## Available data

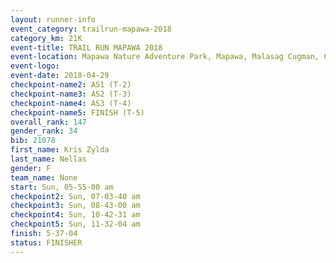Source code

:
 ```yaml
---
layout: runner-info 
event_category: trailrun-mapawa-2018 
category_km: 21K 
event-title: TRAIL RUN MAPAWA 2018 
event-location: Mapawa Nature Adventure Park, Mapawa, Malasag Cugman, Cagayan de Oro Philippines 
event-logo: 
event-date: 2018-04-29 
checkpoint-name2: AS1 (T-2) 
checkpoint-name3: AS2 (T-3) 
checkpoint-name4: AS3 (T-4) 
checkpoint-name5: FINISH (T-5) 
overall_rank: 147
gender_rank: 34
bib: 21078
first_name: Kris Zylda
last_name: Nellas
gender: F
team_name: None
start: Sun, 05-55-00 am
checkpoint2: Sun, 07-03-40 am
checkpoint3: Sun, 08-43-00 am
checkpoint4: Sun, 10-42-31 am
checkpoint5: Sun, 11-32-04 am
finish: 5-37-04
status: FINISHER
---
```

## Description of the task
All of the entries, apart from the pictures, must be returned exactly.

## Response
Source code

:
 ```yaml
---
layout: runner-info 
event_category: trailrun-mapawa-2018 
category_km: 21K 
event-title: TRAIL RUN MAPAWA 2018 
event-location: Mapawa Nature Adventure Park, Mapawa, Malasag Cugman, Cagayan de Oro Philippines 
event-logo: 
event-date: 2018-04-29 
checkpoint-name2: AS1 (T-2) 
checkpoint-name3: AS2 (T-3) 
checkpoint-name4: AS3 (T-4) 
checkpoint-name5: FINISH (T-5) 
overall_rank: 147
gender_rank: 34
bib: 21078
first_name: Kris Zylda
last_name: Nellas
gender: F
team_name: None
start: Sun, 05-55-00 am
checkpoint2: Sun, 07-03-40 am
checkpoint3: Sun, 08-43-00 am
checkpoint4: Sun, 10-42-31 am
checkpoint5: Sun, 11-32-04 am
finish: 5-37-04
status: FINISHER
---
```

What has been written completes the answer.